RECORDS TO PROCESS:

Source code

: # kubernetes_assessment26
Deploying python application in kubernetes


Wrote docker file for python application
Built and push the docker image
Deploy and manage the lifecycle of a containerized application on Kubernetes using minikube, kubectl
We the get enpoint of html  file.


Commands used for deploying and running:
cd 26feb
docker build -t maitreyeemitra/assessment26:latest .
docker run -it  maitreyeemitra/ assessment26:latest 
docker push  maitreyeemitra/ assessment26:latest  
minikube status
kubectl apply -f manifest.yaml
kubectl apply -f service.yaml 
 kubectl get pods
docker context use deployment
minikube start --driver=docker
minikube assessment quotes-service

PROMPT: From the line that contains "docker context use deployment" through the end of the records above, print every line exactly and nothing else.

OUTPUT OF THE EXERCISE:
docker context use deployment
minikube start --driver=docker
minikube assessment quotes-service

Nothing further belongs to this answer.